*** Data extracts ***

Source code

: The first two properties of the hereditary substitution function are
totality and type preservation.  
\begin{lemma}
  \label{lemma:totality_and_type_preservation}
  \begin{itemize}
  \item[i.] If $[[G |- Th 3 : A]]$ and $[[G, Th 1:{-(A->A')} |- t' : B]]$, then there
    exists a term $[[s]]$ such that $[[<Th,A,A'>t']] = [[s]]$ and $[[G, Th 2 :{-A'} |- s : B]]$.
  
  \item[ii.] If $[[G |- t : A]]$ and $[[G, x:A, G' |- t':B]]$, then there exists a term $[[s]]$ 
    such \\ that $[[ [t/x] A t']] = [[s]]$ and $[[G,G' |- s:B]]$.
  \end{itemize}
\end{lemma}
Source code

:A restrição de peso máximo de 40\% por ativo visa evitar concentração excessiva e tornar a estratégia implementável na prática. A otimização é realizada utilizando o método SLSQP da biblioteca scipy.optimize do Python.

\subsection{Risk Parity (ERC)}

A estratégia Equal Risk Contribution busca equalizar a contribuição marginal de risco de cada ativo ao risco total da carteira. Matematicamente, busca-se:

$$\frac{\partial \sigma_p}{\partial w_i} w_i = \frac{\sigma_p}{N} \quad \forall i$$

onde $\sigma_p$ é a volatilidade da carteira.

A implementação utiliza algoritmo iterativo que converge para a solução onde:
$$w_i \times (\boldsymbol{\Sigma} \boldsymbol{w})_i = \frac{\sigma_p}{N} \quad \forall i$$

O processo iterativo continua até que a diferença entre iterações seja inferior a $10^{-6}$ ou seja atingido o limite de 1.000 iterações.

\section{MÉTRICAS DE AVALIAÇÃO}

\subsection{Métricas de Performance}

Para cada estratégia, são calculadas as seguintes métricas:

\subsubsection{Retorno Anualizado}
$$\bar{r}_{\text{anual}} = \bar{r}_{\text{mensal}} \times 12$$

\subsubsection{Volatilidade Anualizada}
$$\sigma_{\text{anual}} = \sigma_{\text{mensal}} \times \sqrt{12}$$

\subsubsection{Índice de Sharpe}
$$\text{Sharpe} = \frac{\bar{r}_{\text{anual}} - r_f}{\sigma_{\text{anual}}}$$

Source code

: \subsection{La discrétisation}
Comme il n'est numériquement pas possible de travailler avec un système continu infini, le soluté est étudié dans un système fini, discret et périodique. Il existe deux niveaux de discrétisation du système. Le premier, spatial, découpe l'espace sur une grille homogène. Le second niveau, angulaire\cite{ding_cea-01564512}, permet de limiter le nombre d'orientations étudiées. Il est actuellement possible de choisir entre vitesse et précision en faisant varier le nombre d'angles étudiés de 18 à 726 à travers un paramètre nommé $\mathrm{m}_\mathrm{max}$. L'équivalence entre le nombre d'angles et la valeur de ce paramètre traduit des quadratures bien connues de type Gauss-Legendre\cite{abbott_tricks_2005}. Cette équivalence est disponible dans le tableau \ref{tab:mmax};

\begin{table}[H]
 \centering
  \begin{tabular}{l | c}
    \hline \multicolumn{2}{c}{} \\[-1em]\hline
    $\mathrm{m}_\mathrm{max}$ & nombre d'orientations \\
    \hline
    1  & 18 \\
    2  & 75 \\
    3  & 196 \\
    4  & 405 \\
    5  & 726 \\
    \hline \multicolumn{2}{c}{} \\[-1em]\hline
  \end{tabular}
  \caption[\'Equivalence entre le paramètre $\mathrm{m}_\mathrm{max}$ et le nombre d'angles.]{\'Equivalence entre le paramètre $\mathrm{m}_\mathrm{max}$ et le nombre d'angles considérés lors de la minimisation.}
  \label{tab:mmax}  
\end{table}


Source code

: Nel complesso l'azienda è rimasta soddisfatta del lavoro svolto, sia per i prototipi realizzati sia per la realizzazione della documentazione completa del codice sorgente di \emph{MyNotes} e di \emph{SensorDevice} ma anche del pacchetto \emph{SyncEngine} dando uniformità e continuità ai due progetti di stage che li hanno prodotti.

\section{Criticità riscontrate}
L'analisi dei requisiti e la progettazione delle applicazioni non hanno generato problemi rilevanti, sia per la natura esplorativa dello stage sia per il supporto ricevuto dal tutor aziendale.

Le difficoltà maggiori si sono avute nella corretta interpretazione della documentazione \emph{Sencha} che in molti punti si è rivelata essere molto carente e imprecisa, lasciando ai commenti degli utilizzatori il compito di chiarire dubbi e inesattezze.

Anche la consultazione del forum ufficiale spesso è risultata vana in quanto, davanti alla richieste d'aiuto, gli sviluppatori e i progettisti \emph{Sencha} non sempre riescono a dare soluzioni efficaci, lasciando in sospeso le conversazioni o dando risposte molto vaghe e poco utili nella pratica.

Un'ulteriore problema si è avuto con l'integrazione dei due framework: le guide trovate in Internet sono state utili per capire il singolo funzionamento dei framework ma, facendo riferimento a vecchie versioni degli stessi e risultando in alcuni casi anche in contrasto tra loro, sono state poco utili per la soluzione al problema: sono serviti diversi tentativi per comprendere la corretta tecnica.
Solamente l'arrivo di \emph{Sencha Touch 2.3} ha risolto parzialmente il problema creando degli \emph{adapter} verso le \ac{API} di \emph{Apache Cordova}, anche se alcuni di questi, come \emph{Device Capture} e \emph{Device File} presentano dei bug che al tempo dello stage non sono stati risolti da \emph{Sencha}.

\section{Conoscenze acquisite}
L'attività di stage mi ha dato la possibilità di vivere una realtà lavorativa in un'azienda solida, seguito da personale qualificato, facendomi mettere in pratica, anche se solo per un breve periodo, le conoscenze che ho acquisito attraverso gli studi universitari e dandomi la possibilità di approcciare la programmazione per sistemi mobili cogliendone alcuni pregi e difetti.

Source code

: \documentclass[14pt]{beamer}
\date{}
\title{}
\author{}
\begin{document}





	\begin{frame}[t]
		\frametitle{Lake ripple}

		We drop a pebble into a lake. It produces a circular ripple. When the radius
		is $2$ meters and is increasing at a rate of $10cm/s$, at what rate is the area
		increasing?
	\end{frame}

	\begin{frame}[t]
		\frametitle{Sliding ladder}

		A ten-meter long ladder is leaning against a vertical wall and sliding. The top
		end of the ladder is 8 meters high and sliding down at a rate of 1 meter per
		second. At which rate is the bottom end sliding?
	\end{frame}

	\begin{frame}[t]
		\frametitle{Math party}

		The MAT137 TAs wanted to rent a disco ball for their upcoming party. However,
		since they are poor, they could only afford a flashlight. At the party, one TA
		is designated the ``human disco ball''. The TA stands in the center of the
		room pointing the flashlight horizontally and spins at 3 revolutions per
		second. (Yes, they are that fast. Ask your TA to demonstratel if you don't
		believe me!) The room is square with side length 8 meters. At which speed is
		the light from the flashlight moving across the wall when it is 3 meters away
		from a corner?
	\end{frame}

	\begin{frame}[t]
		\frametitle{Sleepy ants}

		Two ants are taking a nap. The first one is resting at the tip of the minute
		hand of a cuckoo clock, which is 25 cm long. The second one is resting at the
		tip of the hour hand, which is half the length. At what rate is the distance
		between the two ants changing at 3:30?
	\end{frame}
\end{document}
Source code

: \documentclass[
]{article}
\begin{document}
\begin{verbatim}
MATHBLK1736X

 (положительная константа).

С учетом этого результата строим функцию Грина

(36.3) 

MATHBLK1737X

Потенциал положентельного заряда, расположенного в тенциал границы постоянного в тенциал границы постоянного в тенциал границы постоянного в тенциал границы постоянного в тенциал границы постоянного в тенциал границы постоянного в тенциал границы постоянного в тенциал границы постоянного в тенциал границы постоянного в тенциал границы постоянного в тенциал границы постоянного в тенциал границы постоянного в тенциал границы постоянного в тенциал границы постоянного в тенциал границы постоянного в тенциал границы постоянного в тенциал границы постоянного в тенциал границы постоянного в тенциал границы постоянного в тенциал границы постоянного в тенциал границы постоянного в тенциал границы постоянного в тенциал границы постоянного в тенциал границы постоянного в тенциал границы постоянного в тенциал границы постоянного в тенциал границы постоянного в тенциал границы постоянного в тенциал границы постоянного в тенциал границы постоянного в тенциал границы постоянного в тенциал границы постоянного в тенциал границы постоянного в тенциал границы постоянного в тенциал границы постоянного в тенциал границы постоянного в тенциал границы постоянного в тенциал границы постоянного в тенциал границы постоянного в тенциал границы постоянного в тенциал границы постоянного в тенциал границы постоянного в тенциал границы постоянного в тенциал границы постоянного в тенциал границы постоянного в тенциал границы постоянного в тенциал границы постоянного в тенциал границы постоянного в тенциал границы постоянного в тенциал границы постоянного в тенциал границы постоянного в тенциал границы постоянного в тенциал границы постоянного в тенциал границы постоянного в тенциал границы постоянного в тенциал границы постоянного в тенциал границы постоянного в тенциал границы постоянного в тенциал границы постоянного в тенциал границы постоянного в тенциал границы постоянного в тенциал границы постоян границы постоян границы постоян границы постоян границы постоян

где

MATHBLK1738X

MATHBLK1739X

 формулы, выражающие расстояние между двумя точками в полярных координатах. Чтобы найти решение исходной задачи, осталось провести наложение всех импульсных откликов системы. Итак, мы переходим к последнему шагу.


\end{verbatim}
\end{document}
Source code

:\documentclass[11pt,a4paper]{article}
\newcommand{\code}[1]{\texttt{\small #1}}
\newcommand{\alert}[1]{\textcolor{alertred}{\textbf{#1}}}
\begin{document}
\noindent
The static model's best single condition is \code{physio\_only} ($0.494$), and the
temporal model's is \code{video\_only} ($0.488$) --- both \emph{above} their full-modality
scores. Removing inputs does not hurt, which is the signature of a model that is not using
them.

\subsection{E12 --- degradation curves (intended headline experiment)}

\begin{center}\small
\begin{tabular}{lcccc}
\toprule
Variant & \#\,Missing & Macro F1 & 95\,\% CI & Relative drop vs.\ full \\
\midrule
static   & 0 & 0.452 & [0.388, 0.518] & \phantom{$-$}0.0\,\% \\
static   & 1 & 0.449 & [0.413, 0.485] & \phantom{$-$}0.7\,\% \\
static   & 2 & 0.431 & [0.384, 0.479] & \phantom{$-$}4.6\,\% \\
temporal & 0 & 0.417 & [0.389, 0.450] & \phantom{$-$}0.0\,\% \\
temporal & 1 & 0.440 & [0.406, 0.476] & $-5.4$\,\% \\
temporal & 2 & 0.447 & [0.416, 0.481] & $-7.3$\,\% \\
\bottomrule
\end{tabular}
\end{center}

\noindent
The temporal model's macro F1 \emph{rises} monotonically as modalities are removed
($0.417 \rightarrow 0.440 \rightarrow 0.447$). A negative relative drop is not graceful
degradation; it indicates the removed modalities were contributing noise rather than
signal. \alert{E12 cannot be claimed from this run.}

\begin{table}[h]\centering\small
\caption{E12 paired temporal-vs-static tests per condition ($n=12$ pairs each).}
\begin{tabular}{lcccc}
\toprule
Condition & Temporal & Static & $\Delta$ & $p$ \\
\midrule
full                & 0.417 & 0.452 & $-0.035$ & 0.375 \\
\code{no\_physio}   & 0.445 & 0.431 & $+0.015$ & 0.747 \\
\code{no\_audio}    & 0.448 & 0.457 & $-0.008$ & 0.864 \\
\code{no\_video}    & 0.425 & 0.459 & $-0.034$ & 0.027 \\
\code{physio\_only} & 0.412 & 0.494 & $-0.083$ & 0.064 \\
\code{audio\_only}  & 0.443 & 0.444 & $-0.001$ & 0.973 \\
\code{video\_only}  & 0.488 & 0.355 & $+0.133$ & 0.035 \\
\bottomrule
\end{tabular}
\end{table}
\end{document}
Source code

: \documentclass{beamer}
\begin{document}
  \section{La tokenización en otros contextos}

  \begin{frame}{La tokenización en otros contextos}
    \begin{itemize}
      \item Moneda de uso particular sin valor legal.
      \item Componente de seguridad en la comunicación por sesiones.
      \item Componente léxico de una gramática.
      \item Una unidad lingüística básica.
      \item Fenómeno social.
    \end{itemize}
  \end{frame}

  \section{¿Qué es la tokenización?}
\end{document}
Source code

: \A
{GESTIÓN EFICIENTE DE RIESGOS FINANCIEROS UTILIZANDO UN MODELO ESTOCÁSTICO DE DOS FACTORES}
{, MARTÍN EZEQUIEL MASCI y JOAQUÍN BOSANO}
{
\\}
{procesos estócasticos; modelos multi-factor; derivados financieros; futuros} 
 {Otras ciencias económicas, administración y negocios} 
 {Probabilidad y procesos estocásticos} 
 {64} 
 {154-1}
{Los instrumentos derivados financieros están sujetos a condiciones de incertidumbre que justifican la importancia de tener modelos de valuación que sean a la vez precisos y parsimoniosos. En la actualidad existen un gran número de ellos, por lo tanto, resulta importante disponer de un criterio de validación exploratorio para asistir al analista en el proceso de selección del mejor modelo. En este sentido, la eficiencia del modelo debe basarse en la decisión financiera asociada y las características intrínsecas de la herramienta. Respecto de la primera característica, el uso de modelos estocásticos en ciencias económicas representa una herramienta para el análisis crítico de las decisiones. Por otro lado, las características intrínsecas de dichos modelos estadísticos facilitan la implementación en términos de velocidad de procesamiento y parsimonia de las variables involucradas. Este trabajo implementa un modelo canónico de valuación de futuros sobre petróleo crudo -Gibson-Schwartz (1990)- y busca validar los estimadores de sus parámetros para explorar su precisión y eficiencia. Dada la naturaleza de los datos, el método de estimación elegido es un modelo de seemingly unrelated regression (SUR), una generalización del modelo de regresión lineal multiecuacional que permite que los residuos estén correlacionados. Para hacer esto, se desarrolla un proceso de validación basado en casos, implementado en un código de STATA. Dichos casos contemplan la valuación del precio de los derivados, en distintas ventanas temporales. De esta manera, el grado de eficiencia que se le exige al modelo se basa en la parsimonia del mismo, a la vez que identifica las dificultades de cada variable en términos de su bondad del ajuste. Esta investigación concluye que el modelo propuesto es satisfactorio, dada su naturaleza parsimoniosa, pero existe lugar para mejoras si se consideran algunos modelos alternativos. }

*** End of Data extracts ***

About this exercise:
Each line of the records, from the opening one through the line holding "exists a term $[[s]]$ such", should be restated word for word, with nothing else in the answer.

Problem solution:
Source code

: The first two properties of the hereditary substitution function are
totality and type preservation.  
\begin{lemma}
  \label{lemma:totality_and_type_preservation}
  \begin{itemize}
  \item[i.] If $[[G |- Th 3 : A]]$ and $[[G, Th 1:{-(A->A')} |- t' : B]]$, then there
    exists a term $[[s]]$ such that $[[<Th,A,A'>t']] = [[s]]$ and $[[G, Th 2 :{-A'} |- s : B]]$.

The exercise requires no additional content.